An OpenShift cluster consists of multiple worker nodes (e.g. virtual machines) across which the deployed containers are distributed and each container has a health-check and liveness-check defined so that OpenShift will automatically cause the container to be moved from one worker to another in the event of certain types of failure.
The MQ SaaS infrastructure is deployed to 3 data centers per region, also referred to as a "Multi Zone region". This makes the service resilient to individual worker node or data center issues.
The persistent state of a queue manager such as the defined queues, persistent messages that are contained in those queues and channel sequence state of queue manager channels is stored on a persistent volume that exists outside the container, so when a queue manager container is restarted on a different worker node it still has exactly the same persistent state as when it was running on the original worker node.
The approach described above forms the basis for High Availability within IBM® MQ as a Service and ensures that queue managers are able to continue running even in the event of the failure of an individual worker in the cluster.
High Availability of queue managers
The MQ SaaS architecture makes use of the MQ Native HA solution. This provides resilience across the 3 availablity zones by replicating the queue manager container across those zones. One of the queue manager replicas is active and synchronously forwards data to the 2 non active replicas. If the active queue manager container becomes unavailable due to underlying infrastructure changes or failures, one of the replicas will take over and connections will automatically be re-routed to the new active queue manager. This configuration is opaque to the end user of reserved capacity and reserved deployment plans, and increases the availability of the queue manager over a single instance deployment.
See more information on MQ Native HA here
IBM Cloud contractual service level agreement (SLA) for reserved capacity and reserved deployment plans is referenced in Section 3.2 of the IBM Cloud Service Description.
IBM Responsibilities
To enable IBM to restore the service following a catastrophic failure a configuration backup of every paid queue manager is taken every hour and saved in an encrypted format in a storage location outside the active data center. The configuration backup includes the admin definitions of the queues, topics and channels that exist within the queue manager as well as TLS certificates that have been applied, but does not include runtime state such as persistent messages or channel sequence state because runtime state in a queue manager changes so frequently that restoring a copy of that data is typically less desirable to an enterprise than starting from a clean state.

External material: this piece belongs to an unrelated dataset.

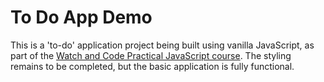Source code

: # To Do App Demo

This is a 'to-do' application project being built using vanilla JavaScript, as part of the <a href="https://watchandcode.com/p/practical-javascript">Watch and Code Practical JavaScript course</a>. The styling remains to be completed, but the basic application is fully functional.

Since restoring a queue manager from this configuration backup results in the loss of the runtime state such as persistent messages it is not an action that is taken lightly by IBM and so the IBM Operations team will first work with the infrastructure provider (e.g. IBM or Amazon Web Services) to recover the existing infrastructure. Only once it has been determined that the original infrastructure cannot be recovered in an acceptable timeframe will the recovery process be activated.
RTO and RPO (recovery time objective and recovery point objective)
In the case a catastrophic failure that results in all 3 zones becoming unavailable
- RTO is 24 hours
- RPO is 1 hour
Note there is no support for cross regional disaster recovery so RTO prereqs that the region has been fully recovered
In the case where a single zone becomes unavailable the
- RTO is <10 seconds
- RPO is 0
Customer Responsibilities
Since the cold restore of the queue manager does not retain runtime state such as channel sequence state there may be some administrative action that you will need to take to re-integrate the restored queue manager with your other infrastructure, for example by resetting channel sequence numbers so that channels will successfully communicate. To aid this final recovery step you are recommended to configure a Disaster Recovery notification handler as described here when you deploy your queue managers so that you can receive a notification from the IBM Operations team when the disaster recovery process has been completed.